First, there is no baseline wandering. There is no DC component because each bit has a positive
and negative voltage contribution. The only drawback is the signal rate. The signal rate for
Manchester and differential Manchester is double that for NRZ. The reason is that there is
always one transition at the middle of the bit and maybe one transition at the end of each bit.
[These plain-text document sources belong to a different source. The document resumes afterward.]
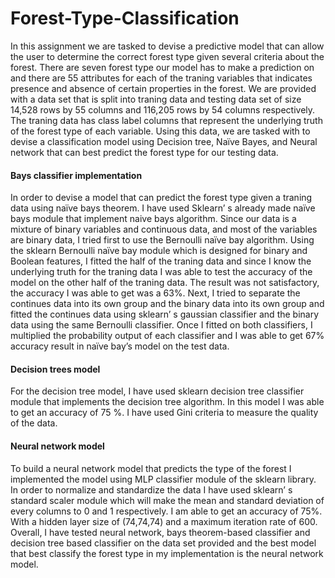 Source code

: # Forest-Type-Classification
In this assignment we are tasked to devise a predictive model that can allow the user to determine the correct forest type given several criteria about the forest. There are seven forest type our model has to make a prediction on and there are 55 attributes for each of the traning variables that indicates presence and absence of certain properties in the forest. We are provided with a data set that is split into traning data and testing data set of size 14,528 rows by 55 columns and 116,205 rows by 54 columns respectively. The traning data has class label columns that represent the underlying truth of the forest type of each variable. Using this data, we are tasked with to devise a classification model using Decision tree, Naïve Bayes, and Neural network that can best predict the forest type for our testing data. 
#### Bays classifier implementation
In order to devise a model that can predict the forest type given a traning data using naïve bays theorem. I have used Sklearn’ s already made naïve bays module that implement naive bays algorithm. Since our data is a mixture of binary variables and continuous data, and most of the variables are binary data, I tried first to use the Bernoulli naïve bay algorithm. Using the sklearn Bernoulli naïve bay module which is designed for binary and Boolean features, I fitted the half of the traning data and since I know the underlying truth for the traning data I was able to test the accuracy of the model on the other half of the traning data. The result was not satisfactory, the accuracy I was able to get was a 63%. Next, I tried to separate the continues data into its own group and the binary data into its own group and fitted the continues data using sklearn’ s gaussian classifier and the binary data using the same Bernoulli classifier. Once I fitted on both classifiers, I multiplied the probability output of each classifier and I was able to get 67% accuracy result in naïve bay’s model on the test data.
#### Decision trees model
For the decision tree model, I have used sklearn decision tree classifier module that implements the decision tree algorithm. In this model I was able to get an accuracy of 75 %. I have used Gini criteria to measure the quality of the data. 
#### Neural network model 
To build a neural network model that predicts the type of the forest I implemented the model using MLP classifier module of the sklearn library. In order to normalize and standardize the data I have used sklearn’ s standard scaler module which will make the mean and standard deviation of every columns to 0 and 1 respectively. I am able to get an accuracy of 75%. With a hidden layer size of (74,74,74) and a maximum iteration rate of 600.
Overall, I have tested neural network, bays theorem-based classifier and decision tree based classifier on the data set provided and the best model that best classify the forest type in my implementation is the neural network model.  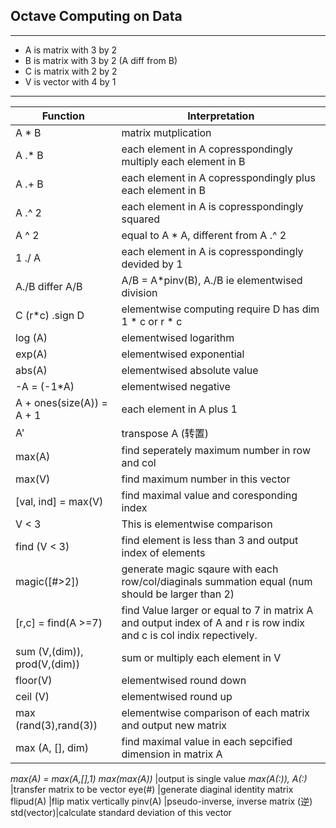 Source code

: ## Octave Computing on Data

-----------------------------------------
- A is matrix with 3 by 2
- B is matrix with 3 by 2 (A diff from B)
- C is matrix with 2 by 2
- V is vector with 4 by 1
------------------------------------------

Function | Interpretation
---------|---------
A * B  | matrix mutplication 
A .* B | each element in A copresspondingly multiply each element in B 
A .+ B | each element in A copresspondingly plus each element in B 
A .^ 2 | each element in A is copresspondingly squared 
A ^ 2 | equal to A * A, different from A .^ 2
1 ./ A | each element in A is copresspondingly devided by 1 
A./B differ A/B |A/B = A*pinv(B), A./B ie elementwised division
C (r*c) .sign D  | elementwise computing require D has dim 1 * c or r * c 
log (A) | elementwised logarithm
exp(A) | elementwised exponential
abs(A) | elementwised absolute value
-A = (-1*A) |elementwised negative  
A + ones(size(A)) = A + 1 |each element in A plus 1
A' | transpose A (转置)
max(A) |find seperately maximum number in row and col
max(V) |find maximum number in this vector
[val, ind] = max(V) |find maximal value and coresponding index
V < 3 |This is elementwise comparison
find (V < 3) |find element is less than 3 and output index of elements
magic([#>2]) |generate magic sqaure with each row/col/diaginals summation equal (num should be larger than 2)
[r,c] = find(A >=7) |find Value larger or equal to 7 in matrix A and output index of A and r is row indix and c is col indix repectively.
sum (V,(dim)), prod(V,(dim)) | sum or multiply each element in V
floor(V) |elementwised round down
ceil (V) |elementwised round up 
max (rand(3),rand(3)) |elementwise comparison of each matrix and output new matrix|
max (A, [], dim) |find maximal value in each sepcified dimension in matrix A
 _max(A) = max(A,[],1)_
 _max(max(A))_ |output is single value
 _max(A(:)), A(:)_ |transfer matrix to be vector
eye(#) |generate diaginal identity matrix
flipud(A) |flip matix vertically
pinv(A) |pseudo-inverse, inverse matrix (逆)
std(vector)|calculate standard deviation of this vector





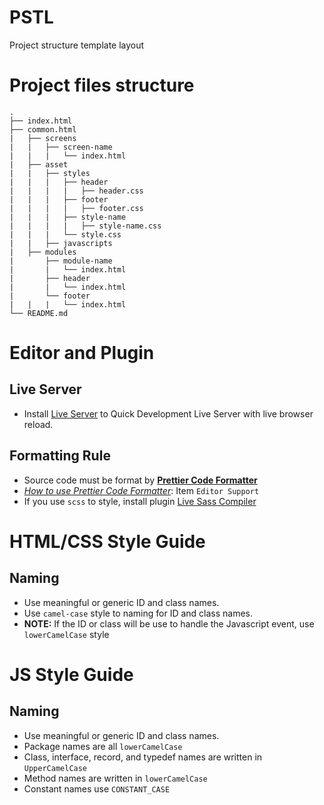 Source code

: # PSTL
Project structure template layout

# Project files structure
    .
    ├── index.html
    ├── common.html
    |   ├── screens
    |   |   ├── screen-name
    |   |   |   └── index.html
    |   ├── asset
    |   |   ├── styles
    |   |   |   ├── header
    |   |   |   |   ├── header.css
    |   |   |   ├── footer
    |   |   |   |   ├── footer.css
    |   |   |   ├── style-name
    |   |   |   |   ├── style-name.css
    |   |   |   └── style.css
    |   |   ├── javascripts
    |   ├── modules
    |       ├── module-name
    |       |   └── index.html
    |       ├── header
    |       |   └── index.html
    |       └── footer
    |   |   |   └── index.html
    └── README.md

# Editor and Plugin

## Live Server
* Install [Live Server](https://marketplace.visualstudio.com/items?itemName=ritwickdey.LiveServer) to Quick Development Live Server with live browser reload.

## Formatting Rule
* Source code must be format by **[Prettier Code Formatter](https://prettier.io/)**
* [_How to use Prettier Code Formatter_](https://prettier.io/): Item `Editor Support`
* If you use `scss` to style, install plugin [Live Sass Compiler](https://marketplace.visualstudio.com/items?itemName=ritwickdey.live-sass)
# HTML/CSS Style Guide
## Naming
* Use meaningful or generic ID and class names.
* Use `camel-case` style to naming for ID and class names.
* **NOTE:** If the ID or class will be use to handle the Javascript event, use `lowerCamelCase` style

# JS Style Guide
## Naming
* Use meaningful or generic ID and class names.
* Package names are all `lowerCamelCase`
* Class, interface, record, and typedef names are written in `UpperCamelCase`
* Method names are written in `lowerCamelCase`
* Constant names use `CONSTANT_CASE`

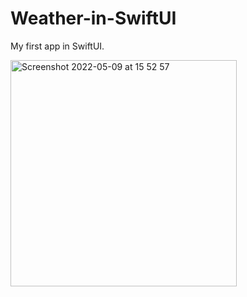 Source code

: # Weather-in-SwiftUI

My first app in SwiftUI.

<img width="362" alt="Screenshot 2022-05-09 at 15 52 57" src="https://user-images.githubusercontent.com/64714084/167425557-aebc2871-cc6c-4d26-bf9c-739a5f2e144c.png">
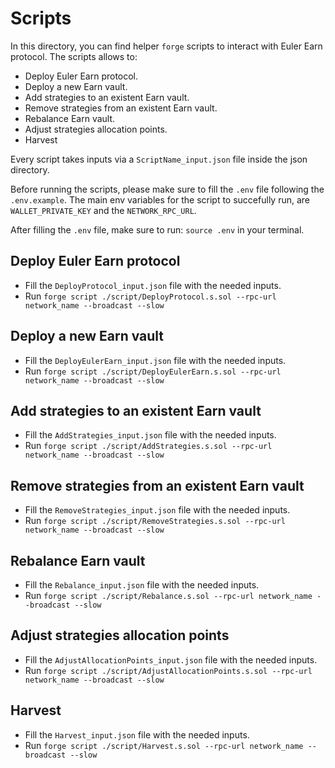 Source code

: # Scripts

In this directory, you can find helper `forge` scripts to interact with Euler Earn protocol.
The scripts allows to:
- Deploy Euler Earn protocol.
- Deploy a new Earn vault.
- Add strategies to an existent Earn vault.
- Remove strategies from an existent Earn vault.
- Rebalance Earn vault.
- Adjust strategies allocation points.
- Harvest

Every script takes inputs via a `ScriptName_input.json` file inside the json directory.

Before running the scripts, please make sure to fill the `.env` file following the `.env.example`. The main env variables for the script to succefully run, are `WALLET_PRIVATE_KEY` and the `NETWORK_RPC_URL`.

After filling the `.env` file, make sure to run: `source .env` in your terminal.

## Deploy Euler Earn protocol

- Fill the `DeployProtocol_input.json` file with the needed inputs.
- Run `forge script ./script/DeployProtocol.s.sol --rpc-url network_name --broadcast --slow`

## Deploy a new Earn vault

- Fill the `DeployEulerEarn_input.json` file with the needed inputs.
- Run `forge script ./script/DeployEulerEarn.s.sol --rpc-url network_name --broadcast --slow`

## Add strategies to an existent Earn vault

- Fill the `AddStrategies_input.json` file with the needed inputs.
- Run `forge script ./script/AddStrategies.s.sol --rpc-url network_name --broadcast --slow`

## Remove strategies from an existent Earn vault

- Fill the `RemoveStrategies_input.json` file with the needed inputs.
- Run `forge script ./script/RemoveStrategies.s.sol --rpc-url network_name --broadcast --slow`

## Rebalance Earn vault

- Fill the `Rebalance_input.json` file with the needed inputs.
- Run `forge script ./script/Rebalance.s.sol --rpc-url network_name --broadcast --slow`

## Adjust strategies allocation points

- Fill the `AdjustAllocationPoints_input.json` file with the needed inputs.
- Run `forge script ./script/AdjustAllocationPoints.s.sol --rpc-url network_name --broadcast --slow`

## Harvest

- Fill the `Harvest_input.json` file with the needed inputs.
- Run `forge script ./script/Harvest.s.sol --rpc-url network_name --broadcast --slow` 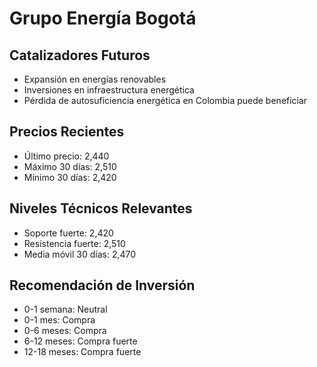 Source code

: # Grupo Energía Bogotá

## Catalizadores Futuros

- Expansión en energías renovables
- Inversiones en infraestructura energética
- Pérdida de autosuficiencia energética en Colombia puede beneficiar

## Precios Recientes

- Último precio: 2,440
- Máximo 30 días: 2,510
- Mínimo 30 días: 2,420

## Niveles Técnicos Relevantes

- Soporte fuerte: 2,420
- Resistencia fuerte: 2,510
- Media móvil 30 días: 2,470

## Recomendación de Inversión

- 0-1 semana: Neutral
- 0-1 mes: Compra
- 0-6 meses: Compra
- 6-12 meses: Compra fuerte
- 12-18 meses: Compra fuerte
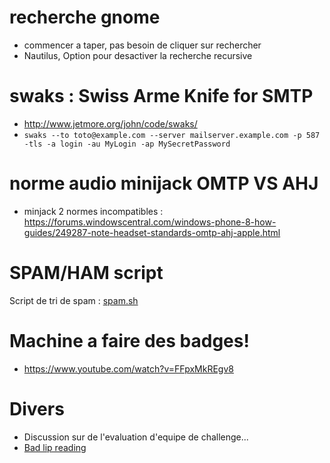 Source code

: # recherche gnome

* commencer a taper, pas besoin de cliquer sur rechercher
* Nautilus, Option pour desactiver la recherche recursive

# swaks : Swiss Arme Knife for SMTP

* http://www.jetmore.org/john/code/swaks/
* `swaks --to toto@example.com --server mailserver.example.com -p 587 -tls -a login -au MyLogin -ap MySecretPassword`

# norme audio minijack OMTP VS AHJ

* minjack 2 normes incompatibles : https://forums.windowscentral.com/windows-phone-8-how-guides/249287-note-headset-standards-omtp-ahj-apple.html


# SPAM/HAM script

Script de tri de spam : [spam.sh](20170803/spam.sh)

# Machine a faire des badges!

* https://www.youtube.com/watch?v=FFpxMkREgv8

# Divers

 * Discussion sur de l'evaluation d'equipe de challenge...
 * [Bad lip reading](https://www.youtube.com/watch?v=UkiI2vM2lfA)
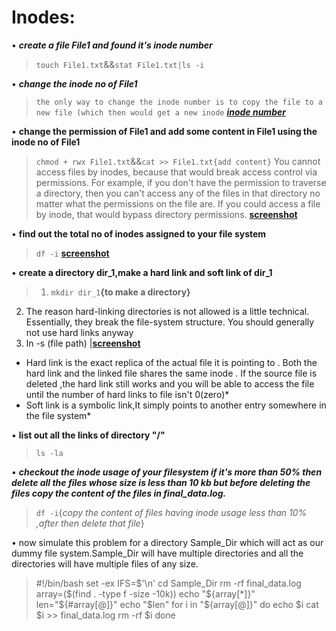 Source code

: # Inodes:
• ***create a file File1 and found it's inode number***
>`touch File1.txt`&&`stat File1.txt|ls -i`

• *****_change the inode no of File1_*****
>`the only way to change the inode number is to copy the file to a new file (which then would get a new inode`
[***inode number***](https://github.com/devgupta6762/linux/blob/fe2c9ef5cedb9221b1986c554e3ca0ac08d4f584/images/image1.png.png)


• ****change the permission of File1 and add some content in File1 using the inode no of File1****
>`chmod + rwx File1.txt`&&`cat >> File1.txt{add content}`
You cannot access files by inodes, because that would break access control via permissions. For example, if you don't have the permission to traverse a directory, then you can't access any of the files in that directory no matter what the permissions on the file are. If you could access a file by inode, that would bypass directory permissions.
[****screenshot****](https://github.com/devgupta6762/linux/blob/bash/images/permissiion.png)

• ****find out the total no of inodes assigned to your file system****
>`df -i`
[****screenshot****](https://github.com/devgupta6762/linux/blob/bash/images/total_inodes.png)

• ****create a directory dir_1,make a hard link and soft link of dir_1****
>1. `mkdir dir_1`****{to make a directory}****
2. The reason hard-linking directories is not allowed is a little technical. Essentially, they break the file-system structure. You should generally not use hard links anyway
3. ln -s (file path) |[****screenshot****](https://github.com/devgupta6762/linux/blob/bash/images/softlink.png)

* Hard link is the exact replica of the actual file it is pointing to . Both the hard link and the linked file shares the same inode . If the source file is deleted ,the hard link still works and you will be able to access the file until the number of hard links to file isn't 0(zero)*
 * Soft link is a symbolic link,It simply points to another entry somewhere in the file system*

• ****list out all the links of directory "/"****
>`ls -la`

• *****checkout the inode usage of your filesystem if it's more than 50% then delete all the files whose size is less than 10 kb but before deleting the files copy the content of the files in final_data.log.*****
>`df -i`{*copy the content of files having inode usage less than 10% ,after then delete that file*}

• now simulate this problem for a directory Sample_Dir which will act as our dummy file system.Sample_Dir will have multiple directories and all the directories will have multiple files of any size.

>#!/bin/bash
 set -ex
 IFS=$'\n'
 cd Sample_Dir
 rm -rf final_data.log
 array=($(find . -type f -size -10k))
 echo "${array[*]}"
 len="${#array[@]}"
 echo "$len"
 for i in "${array[@]}"
 do
    echo $i
    cat $i >> final_data.log
    rm -rf $i
 done
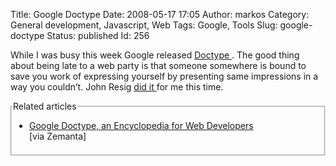 Title: Google Doctype
Date: 2008-05-17 17:05
Author: markos
Category: General development, Javascript, Web
Tags: Google, Tools
Slug: google-doctype
Status: published
Id: 256

<div>
 <p>
  While I was busy this week Google released
  <a href="http://code.google.com/doctype/" title="Link to Google Doctype website">
   Doctype
  </a>
  . The good thing about being late to a web party is that someone somewhere is bound to save you work of expressing yourself by presenting same impressions in a way you couldn’t. John Resig
  <a href="http://ejohn.org/blog/google-doctype/">
   did it
  </a>
  for me this time.
 </p>
 <fieldset class="zemanta-related" style="margin: 0.5em 0pt 1em; padding: 0pt;">
  <legend class="zemanta-title">
   Related articles
  </legend>
  <ul class="zemanta-article-ul" style="margin: 1em 0pt 1.5em; padding: 0pt;">
   <li class="zemanta-article" style="margin: 0.5em 2em;">
    <a href="http://googlesystem.blogspot.com/2008/05/google-doctype-encyclopedia-for-web.html" target="_blank" title="Open in new window">
     Google Doctype, an Encyclopedia for Web Developers
    </a>
    [via Zemanta]
   </li>
  </ul>
 </fieldset>
 <div id="zemanta-pixie" style="margin: 5px 0pt; width: 100%;">
  <a href="http://www.zemanta.com/" id="zemanta-pixie-a" title="Zemified by Zemanta">
   <img alt="" id="zemanta-pixie-img" src="http://img.zemanta.com/pixie.png?x-id=fc53c40f-b4c6-4225-b5ad-83fd86e14e94" style="border: medium none; float: right;"/>
  </a>
 </div>
</div>
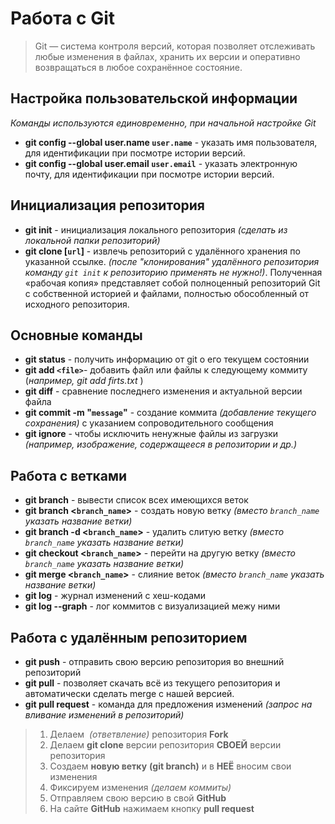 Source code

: # Работа с Git
>Git — система контроля версий, которая позволяет отслеживать любые изменения в файлах, хранить их версии и оперативно возвращаться в любое сохранённое состояние.


## Настройка пользовательской информации
*Команды используются единовременно, при начальной настройке Git*
* **git config --global user.name `user.name`** - указать имя пользователя, для идентификации при посмотре истории версий.
* **git config --global user.email `user.email`** - указать электронную почту, для идентификации при посмотре истории версий.

## Инициализация репозитория
* **git init** - инициализация локального репозитория *(сделать из локальной папки репозиторий)*
* **git clone [`url`]** - извлечь репозиторий с удалённого хранения по указанной ссылке. _(после "клонирования" удалённого репозитория команду `git init` к репозиторию применять не нужно!)_. Полученная «рабочая копия» представляет собой полноценный репозиторий Git с собственной историей и файлами, полностью обособленный от исходного репозитория.

## Основные команды

* **git status** - получить информацию от git о его текущем состоянии
* **git add ``<file>``**- добавить файл или файлы к следующему коммиту (*например, git add firts.txt* ) 
* **git diff** - сравнение последнего изменения и актуальной версии файла
* **git commit -m "`message`"** - создание коммита _(добавление текущего сохранения)_ c указанием сопроводительного сообщения
* **git ignore** - чтобы исключить ненужные файлы из загрузки _(например, изображение, содержащееся в репозитории и др.)_

## Работа с ветками

* **git branch** - вывести список всех имеющихся веток 
* **git branch <`branch_name`>** - создать новую ветку _(вместо `branch_name` указать название ветки)_
* **git branch -d <`branch_name`>** - удалить слитую ветку _(вместо `branch_name` указать название ветки)_
* **git checkout <`branch_name`>** - перейти на другую ветку _(вместо `branch_name` указать название ветки)_
* **git merge <`branch_name`>** - слияние веток _(вместо `branch_name` указать название ветки)_
* **git log** - журнал изменений с хеш-кодами
* **git log --graph** - лог коммитов с визуализацией межу ними


## Работа с удалённым репозиторием

* **git push** - отправить свою версию репозитория во внешний репозиторий
* **git pull** - позволяет скачать всё из текущего репозитория и автоматически сделать merge с нашей версией.
* **git pull request** - команда для предложения изменений _(запрос на вливание изменений в репозиторий)_
>1.  Делаем  _(ответвление)_ репозитория **Fork** 
>2.  Делаем **git clone** версии репозитория **СВОЕЙ** версии репозитория
>3.  Создаем **новую ветку** **(git branch)** и в **НЕЁ** вносим свои изменения 
>4.  Фиксируем изменения _(делаем коммиты)_ 
>5.  Отправляем свою версию в свой **GitHub** 
>6.  На сайте **GitHub** нажимаем кнопку **pull request** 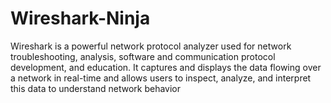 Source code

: # Wireshark-Ninja
Wireshark is a powerful network protocol analyzer used for network troubleshooting, analysis, software and communication protocol development, and education. It captures and displays the data flowing over a network in real-time and allows users to inspect, analyze, and interpret this data to understand network behavior
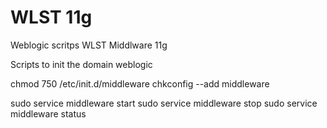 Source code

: # WLST 11g

Weblogic scritps WLST Middlware 11g

Scripts to init the domain weblogic

chmod 750 /etc/init.d/middleware
chkconfig --add middleware

sudo service middleware start
sudo service middleware stop
sudo service middleware status
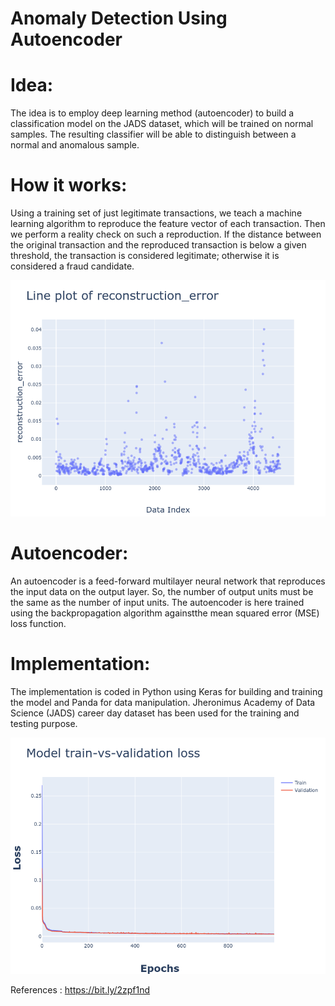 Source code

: # Anomaly Detection Using Autoencoder


# Idea:
The idea is to employ deep learning method (autoencoder) to build a classification model on the JADS dataset, which will be trained on normal samples. The resulting classifier will be able to distinguish between a normal and anomalous sample. 

# How it works:
Using a training set of just legitimate transactions, we teach a machine learning algorithm to reproduce the feature vector of each transaction. Then we perform a reality check on such a reproduction. If the distance between the original transaction and the reproduced transaction is below a given threshold, the transaction is considered legitimate; otherwise it is considered a fraud candidate.

![Reconstrution Error](reconstruction_error.png)

# Autoencoder:
An autoencoder is a feed-forward multilayer neural network that reproduces the input data on the output layer. So, the number of output units must be the same as the number of input units. The autoencoder is here trained using the backpropagation algorithm againstthe mean squared error (MSE) loss function.

# Implementation:
The implementation is coded in Python using Keras for building and training the model and Panda for data manipulation.
 Jheronimus Academy of Data Science (JADS) career day dataset has been used for the training and testing purpose. 
 
 ![Training and Validation Loss](training_validation_loss.png)

References : https://bit.ly/2zpf1nd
Manchester and differential Manchester schemes are also called bi-phase schemes.
Channel capacity
The maximum rate at which data can be transmitted over a communication channel under given
conditions is referred as the channel capacity. Four important parameters are related in the
evaluation of channel capacity.
• Data rate: The rate at which data can be transmitted. Measured in bits per second
• Bandwidth: The bandwidth of the transmitted signal. Measured in cycles per second (Hz).
• Noise: The average level of unwanted signals over communication path. Expressed as the ratio
between signal and noise.
• Error rate: The rate at which error can occur.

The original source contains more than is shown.